Também é possível substituir o nome por apelidos notórios ou incluir esse apelido no nome, como é o caso de Xuxa, Pelé e Lula. Se o apelido, no entanto, possuir uma conotação ilegal, imoral ou, ainda, estiver vinculado à prática de crimes, é possível que essa modificação seja proibida”, completa Alane Virgínia. De acordo com a tabela da Ordem dos Advogados do Brasil (OAB-BA), uma ação para retificação de registro civil custa R$ 2,4 mil. O valor pode ser alterado de acordo com a experiência do advogado.

PARA SEMPRE

Nem todo mundo que pretende mudar de nome leva o projeto a cabo. A mudança, de acordo com a lei, só pode ser feita uma única vez – ou seja, é definitiva. E implica, ainda, em fazer alterações em todos os documentos pessoais – inclusive o dos filhos. Foi o que motivou a secretária Alini Gomes, 37, a desistir da ideia de retirar a letra “i” de seu nome e substituir pelo “e”. 
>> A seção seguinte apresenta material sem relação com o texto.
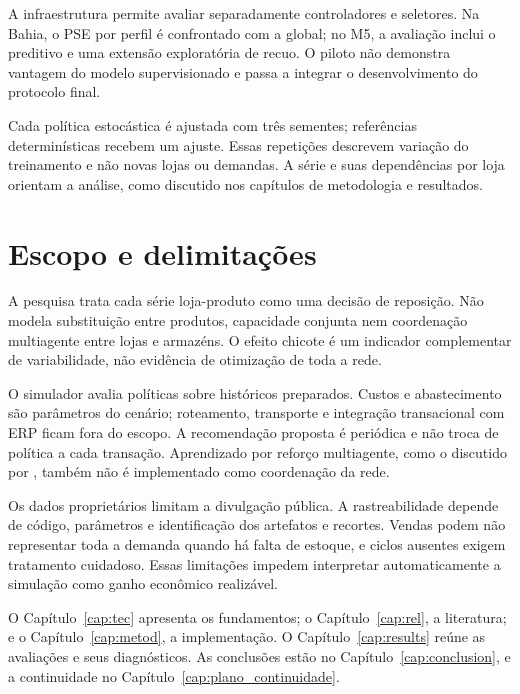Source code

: A infraestrutura permite avaliar separadamente controladores e seletores. Na Bahia, o PSE por perfil é confrontado com a global; no M5, a avaliação inclui o preditivo e uma extensão exploratória de recuo. O piloto não demonstra vantagem do modelo supervisionado e passa a integrar o desenvolvimento do protocolo final.

Cada política estocástica é ajustada com três sementes; referências determinísticas recebem um ajuste. Essas repetições descrevem variação do treinamento e não novas lojas ou demandas. A série e suas dependências por loja orientam a análise, como discutido nos capítulos de metodologia e resultados.

\section{Escopo e delimitações}
\label{sec:delimitacoes}

A pesquisa trata cada série loja-produto como uma decisão de reposição. Não modela substituição entre produtos, capacidade conjunta nem coordenação multiagente entre lojas e armazéns. O efeito chicote é um indicador complementar de variabilidade, não evidência de otimização de toda a rede.

O simulador avalia políticas sobre históricos preparados. Custos e abastecimento são parâmetros do cenário; roteamento, transporte e integração transacional com ERP ficam fora do escopo. A recomendação proposta é periódica e não troca de política a cada transação. Aprendizado por reforço multiagente, como o discutido por \citet{Liu2024HAPPO}, também não é implementado como coordenação da rede.

Os dados proprietários limitam a divulgação pública. A rastreabilidade depende de código, parâmetros e identificação dos artefatos e recortes. Vendas podem não representar toda a demanda quando há falta de estoque, e ciclos ausentes exigem tratamento cuidadoso. Essas limitações impedem interpretar automaticamente a simulação como ganho econômico realizável.

O Capítulo~\ref{cap:tec} apresenta os fundamentos; o Capítulo~\ref{cap:rel}, a literatura; e o Capítulo~\ref{cap:metod}, a implementação. O Capítulo~\ref{cap:results} reúne as avaliações e seus diagnósticos. As conclusões estão no Capítulo~\ref{cap:conclusion}, e a continuidade no Capítulo~\ref{cap:plano_continuidade}.

\newpage\lhead{\rightmark}
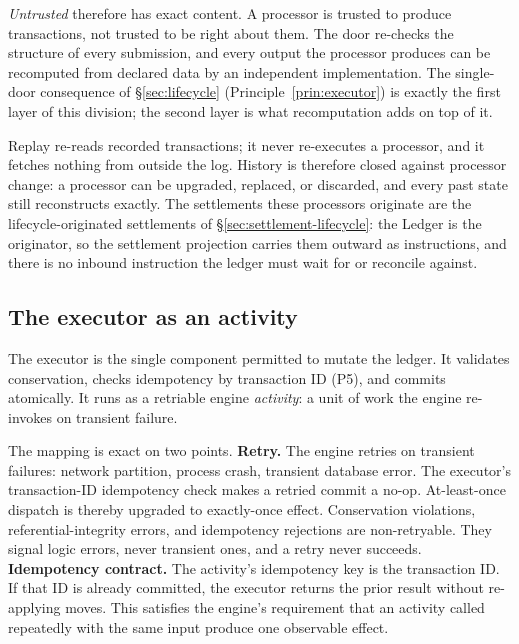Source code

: \emph{Untrusted} therefore has exact content. A processor is trusted to produce transactions, not trusted to be right about them. The door re-checks the structure of every submission, and every output the processor produces can be recomputed from declared data by an independent implementation. The single-door consequence of \S\ref{sec:lifecycle} (Principle~\ref{prin:executor}) is exactly the first layer of this division; the second layer is what recomputation adds on top of it.

Replay re-reads recorded transactions; it never re-executes a processor, and it fetches nothing from outside the log. History is therefore closed against processor change: a processor can be upgraded, replaced, or discarded, and every past state still reconstructs exactly. The settlements these processors originate are the lifecycle-originated settlements of \S\ref{sec:settlement-lifecycle}: the Ledger is the originator, so the settlement projection carries them outward as instructions, and there is no inbound instruction the ledger must wait for or reconcile against.

\subsection{The executor as an activity}
\label{sec:executor-activity}

The executor is the single component permitted to mutate the ledger. It validates conservation, checks idempotency by transaction ID (P5), and commits atomically. It runs as a retriable engine \emph{activity}: a unit of work the engine re-invokes on transient failure.

The mapping is exact on two points. \textbf{Retry.} The engine retries on transient failures: network partition, process crash, transient database error. The executor's transaction-ID idempotency check makes a retried commit a no-op. At-least-once dispatch is thereby upgraded to exactly-once effect. Conservation violations, referential-integrity errors, and idempotency rejections are non-retryable. They signal logic errors, never transient ones, and a retry never succeeds. \textbf{Idempotency contract.} The activity's idempotency key is the transaction ID. If that ID is already committed, the executor returns the prior result without re-applying moves. This satisfies the engine's requirement that an activity called repeatedly with the same input produce one observable effect.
Fui até o Ministério Público e, quando fui assinar, me avisaram que eu tinha que trocar todos os meus documentos e o da minha filha. Aí deixei pra lá”, conta Alini. No caso dela, a mudança poderia ser feita no próprio cartório, já que se trata de uma correção de grafia. É o que acontece com nomes como Creusa e Washington: o primeiro, porque a grafia considerada correta é Cleusa; o segundo, por ser um nome estrangeiro e que costuma provocar erros de grafia. 

Segundo a defensora pública Cristina Ulm, é comum que as pessoas desistam da mudança do nome diante da burocracia e da grande quantidade de documentos necessários. “Realmente, são muitos documentos. Se a pessoa for registrada em Salvador, tem que ter certidões negativas dos 23 cartórios de registros, tem que ter certidão e antecedentes criminais, e o nosso público não tem dinheiro para se locomover tanto assim”, diz. 

Para tentar facilitar o processo, a DPE fez uma parceria com a Secretaria de Justiça, Direitos Humanos e Desenvolvimento Social do estado. Lá, a pessoa pode conseguir toda a documentação necessária indo ao local somente duas vezes. Na primeira vez, faz a solicitação de toda a documentação e depois marca uma data para voltar e receber a papelada.